The film is gritty, but it’s also poetic. A mix of hard hitting cinematography and acting leave behind a good bone to chew on. The references to the harsh realities of prison life won’t pull back on the punches to the gut, either.
I would wholeheartedly suspect the film resonates so keenly among viewers these days, because it demands a level of forbearance so few films manage to pull off. The cold and often cruel reality of a man finding redemption is in a way, a hero’s journey… although, these characters are lacking in the redeeming qualities we’d like to see within them.
This juxtaposition is what makes the movie so powerful.
It all comes down to the name, I’d say. The Shawshank Redemption is exactly that. Films about “redemption”, particularly those regarding a convict, should be met with a skeptical lens. Subverting that is going to be a struggle.
Frank Darabont wrote and directed the film, and I’m sure he understood the massive undertaking it would be to even do so. The cinematography offered to us by Roger Deakins had to be done masterfully, and honestly I’ve got to say it’s effective. The music composed by Thomas Newman adds to the experience in a way that doesn’t overshadow the film itself.
These three well-rounded elements provide an immersive atmosphere you won’t soon forget. For all of the violence and volatile themes that try to tarnish the string of hope among the characters, there are some truly heartfelt moments mixed among them.
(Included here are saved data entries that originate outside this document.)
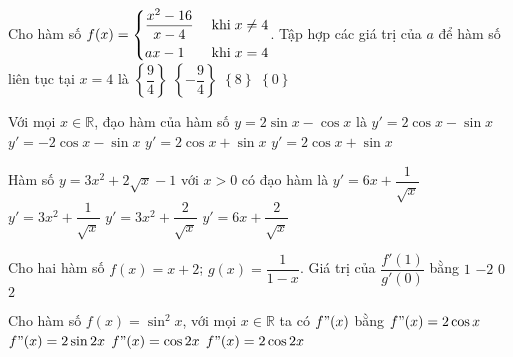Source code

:\begin{ex}%
Cho hàm số $f(x)=\left\{\begin{aligned}&\dfrac{x^2-16}{x-4}\; &\text{khi}\; x\ne 4\\&ax-1 \; &\text{khi}\; x= 4\end{aligned}\right.$. Tập hợp các giá trị của $a$ để hàm số liên tục tại $x=4$ là
\choice
{\True $\left\{\dfrac{9}{4}\right\}$}
{$\left\{-\dfrac{9}{4}\right\}$}
{$\left\{8\right\}$}
{$\left\{0\right\}$}
\end{ex}


\begin{ex}%
Với mọi $x\in\mathbb{R}$, đạo hàm của hàm số $y=2\sin x-\cos x$ là
\choice
{$y'=2\cos x-\sin x$}
{$y'=-2\cos x-\sin x$}
{$y'=2\cos x+\sin x$}
{\True $y'=2\cos x+\sin x$}
\end{ex}


\begin{ex}%
Hàm số $y=3x^2+2\sqrt{x}-1$ với $x>0$ có đạo hàm là
\choice
{\True $y'=6x+\dfrac{1}{\sqrt{x}}$}
{$y'=3x^2+\dfrac{1}{\sqrt{x}}$}
{$y'=3x^2+\dfrac{2}{\sqrt{x}}$}
{$y'=6x+\dfrac{2}{\sqrt{x}}$}
\end{ex}


\begin{ex}%
Cho hai hàm số $f(x)=x+2$; $g(x)=\dfrac{1}{1-x}$. Giá trị của $\dfrac{f'(1)}{g'(0)}$ bằng
\choice
{\True $1$}
{$-2$}
{$0$}
{$2$}
\end{ex}


\begin{ex}%
Cho hàm số $f(x)=\sin^2x$, với mọi $x\in \mathbb{R}$ ta có $f"(x)$ bằng
\choice
{$f"(x)=2\cos x$}
{$f"(x)=2\sin 2x$}
{$f"(x)=\cos 2x$}
{\True $f"(x)=2\cos 2x$}
\end{ex}


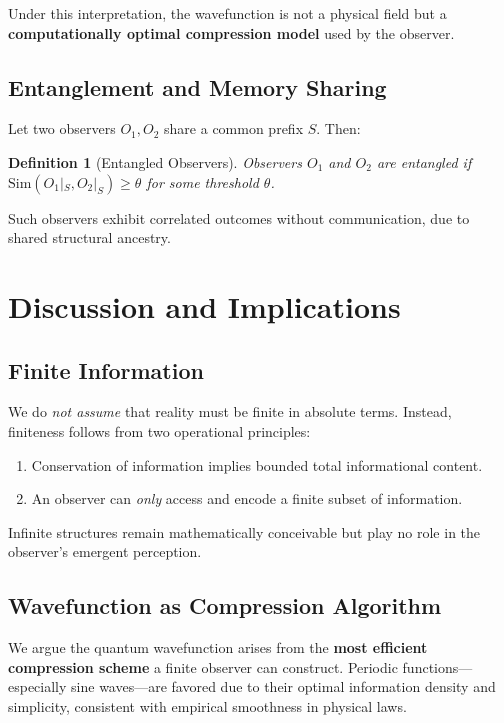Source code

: \documentclass[11pt]{article}
\newtheorem{definition}{Definition}
\begin{document}
Under this interpretation, the wavefunction is not a physical field but a \textbf{computationally optimal compression model} used by the observer.

\subsection{Entanglement and Memory Sharing}

Let two observers \(O_1, O_2\) share a common prefix \(S\). Then:

\begin{definition}[Entangled Observers]
    Observers \(O_1\) and \(O_2\) are entangled if \(\mathrm{Sim}(O_1|_S, O_2|_S)\ge\theta\) for some threshold \(\theta\).
\end{definition}

Such observers exhibit correlated outcomes without communication, due to shared structural ancestry.


\section{Discussion and Implications}

\subsection{Finite Information}

We do \emph{not assume} that reality must be finite in absolute terms. Instead, finiteness follows from two operational principles:
\begin{enumerate}
    \item Conservation of information implies bounded total informational content.
    \item An observer can \emph{only} access and encode a finite subset of information.
\end{enumerate}
Infinite structures remain mathematically conceivable but play no role in the observer’s emergent perception.

\subsection{Wavefunction as Compression Algorithm}

We argue the quantum wavefunction arises from the \textbf{most efficient compression scheme} a finite observer can construct. Periodic functions—especially sine waves—are favored due to their optimal information density and simplicity, consistent with empirical smoothness in physical laws.
\end{document}
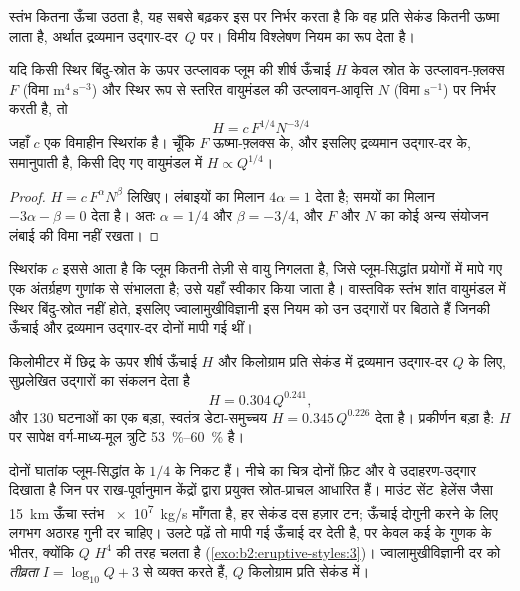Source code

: स्तंभ कितना ऊँचा उठता है, यह सबसे बढ़कर इस पर निर्भर करता है कि वह प्रति सेकंड कितनी ऊष्मा
लाता है, अर्थात द्रव्यमान उद्गार-दर~$Q$ पर। विमीय विश्लेषण
नियम का रूप देता है।

\begin{proposition}[उत्प्लावक प्लूम की ऊँचाई]\label{prop:b2:eruptive-styles:plume}
यदि किसी स्थिर बिंदु-स्रोत के ऊपर उत्प्लावक प्लूम की शीर्ष ऊँचाई $H$ केवल
स्रोत के उत्प्लावन-फ़्लक्स $F$ (विमा $\mathrm{m^4\,s^{-3}}$) और
स्थिर रूप से स्तरित वायुमंडल की उत्प्लावन-आवृत्ति $N$ (विमा
$\mathrm{s^{-1}}$) पर निर्भर करती है, तो
\[
H = c\,F^{1/4}N^{-3/4}
\]
जहाँ $c$ एक विमाहीन स्थिरांक है। चूँकि $F$ ऊष्मा-फ़्लक्स के, और इसलिए
द्रव्यमान उद्गार-दर के, समानुपाती है, किसी दिए गए वायुमंडल में $H \propto Q^{1/4}$।
\end{proposition}

\begin{proof}
$H = c\,F^{\alpha}N^{\beta}$ लिखिए। लंबाइयों का मिलान $4\alpha = 1$ देता है; समयों का
मिलान $-3\alpha - \beta = 0$ देता है। अतः $\alpha = 1/4$ और $\beta = -3/4$, और
$F$ और $N$ का कोई अन्य संयोजन लंबाई की विमा नहीं रखता।
\end{proof}

स्थिरांक $c$ इससे आता है कि प्लूम कितनी तेज़ी से वायु निगलता है, जिसे प्लूम-सिद्धांत
प्रयोगों में मापे गए एक अंतर्ग्रहण गुणांक से संभालता है; उसे यहाँ स्वीकार किया
जाता है। वास्तविक स्तंभ शांत वायुमंडल में स्थिर बिंदु-स्रोत नहीं होते, इसलिए
ज्वालामुखीविज्ञानी इस नियम को उन उद्गारों पर बिठाते हैं जिनकी ऊँचाई और द्रव्यमान उद्गार-दर
दोनों मापी गई थीं।

\begin{proposition}[स्तंभ की ऊँचाई और द्रव्यमान उद्गार-दर]\label{prop:b2:eruptive-styles:mastin}
किलोमीटर में छिद्र के ऊपर शीर्ष ऊँचाई $H$ और किलोग्राम प्रति सेकंड में द्रव्यमान उद्गार-दर
$Q$ के लिए, सुप्रलेखित उद्गारों का संकलन देता है
\[
H = 0.304\,Q^{0.241},
\]
और 130 घटनाओं का एक बड़ा, स्वतंत्र डेटा-समुच्चय $H = 0.345\,Q^{0.226}$ देता है।
प्रकीर्णन बड़ा है: $H$ पर सापेक्ष वर्ग-माध्य-मूल त्रुटि
\qtyrange{53}{60}{\percent} है।
\end{proposition}
\admitted

दोनों घातांक प्लूम-सिद्धांत के $1/4$ के निकट हैं। नीचे का चित्र
दोनों फ़िट और वे उदाहरण-उद्गार दिखाता है जिन पर राख-पूर्वानुमान केंद्रों द्वारा प्रयुक्त
स्रोत-प्राचल आधारित हैं। माउंट सेंट~हेलेंस जैसा
\qty{15}{km} ऊँचा स्तंभ \qty{e7}{kg/s} माँगता है, हर सेकंड दस हज़ार टन; ऊँचाई
दोगुनी करने के लिए लगभग अठारह गुनी दर चाहिए। उलटे पढ़ें तो मापी गई ऊँचाई
दर देती है, पर केवल कई के गुणक के भीतर, क्योंकि $Q$ $H^4$ की तरह चलता है
(\cref{exo:b2:eruptive-styles:3})। ज्वालामुखीविज्ञानी दर को \emph{तीव्रता} $I =
\log_{10}Q + 3$ से व्यक्त करते हैं, $Q$ किलोग्राम प्रति सेकंड में।


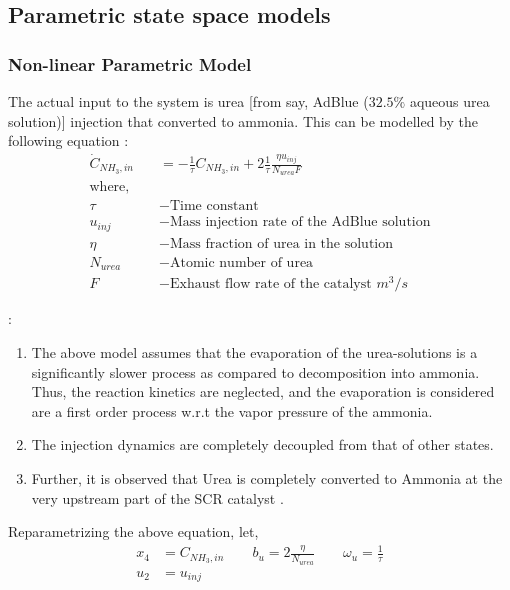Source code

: \subsection{Parametric state space models}

\subsubsection{Non-linear Parametric Model}
The actual input to the system is urea [from say, AdBlue ($32.5\%$ aqueous urea
solution)] injection that converted to ammonia. This can be modelled by the following equation \cite{nova2014urea}:
\begin{align*}
    \dot C_{NH_3, in} &= - \frac{1}{\tau} C_{NH_3, in} + 2 \frac{1}{\tau} \frac{ \eta u_{inj}}{N_{urea} F}\\
    \text{where, } \quad &\\
    \tau &- \text{Time constant}\\
    u_{inj} &- \text{Mass injection rate of the AdBlue solution}\\
    \eta &- \text{Mass fraction of urea in the solution}\\
    N_{urea} &- \text{Atomic number of urea}\\
    F &- \text{Exhaust flow rate of the catalyst } m^3/s
\end{align*}

:
\begin{enumerate}
    \item The above model assumes that the evaporation of the urea-solutions is a significantly slower process as
        compared to  decomposition into ammonia. Thus, the reaction
        kinetics are neglected, and the evaporation is considered are a first
        order process w.r.t the vapor pressure of the ammonia.
    \item The injection dynamics are completely decoupled from that of other
        states.
    \item Further, it is observed that Urea is completely converted to Ammonia
        at the very upstream part of the SCR catalyst
        \cite{hsieh2011development}.
\end{enumerate}

Reparametrizing the above equation, let,
\begin{align*}
    x_4 &= C_{NH_3, in} \qquad b_u = 2 \frac{ \eta}{N_{urea}} \qquad \omega_u = \frac{1}{\tau}\\
    u_2 &= u_{inj}
\end{align*}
There is an underlying core ethos and beauty in this movie that can’t be understated. For as much as you might grimace in the face of a few select moments, you’ll also be left with gentle satisfaction of a journey brought to its reasonable conclusion.
It’s a bitter journey, with a happy ending that isn’t too sickly sweet. Rather, one might call it a new beginning rather than an ending at all, and really that’s what it should be.
If you can stomach the worst of it, you’ll get a gem of a story for your trouble. Although, much like the characters, we’re not all going to come out of the movie the same way went into it. If we allow it to mean something, it’s going to leave you with a full mind.
This movie has something to say. Good or bad is left to your interpretation. What you get out of the movie boils down to one thing; what you ultimately take from it.
Mark my words, anything less, and the film would have been too far up its own ass to be considered any good at all. The Shawshank Redemption is a near perfect synergy of creative minds and amazing source material melding together… no more, no less.
That doesn’t mean that I’m going to tell you to watch it, though…
If you haven’t seen it, I can’t exactly suggest it. It’s not because I don’t want to… but because I can’t in good conscience tell you to watch this movie. There’s a few scenes that make me very decidedly uncomfortable every time I watch it. When a movie does that to me, it makes it difficult to gauge how other viewers might internalize something.
Instead I’ll say this. The Shawshank Redemption is not a redeeming movie… but it is a movie that will ask you to think about what you’re seeing. If you like a good philosophical and moral bone to chew on, you’ll have one, if you decide to watch it.
If you don’t want to stomach the discomfort of what you’ll ultimately see… well, the movie just isn’t for you and that’s fine too.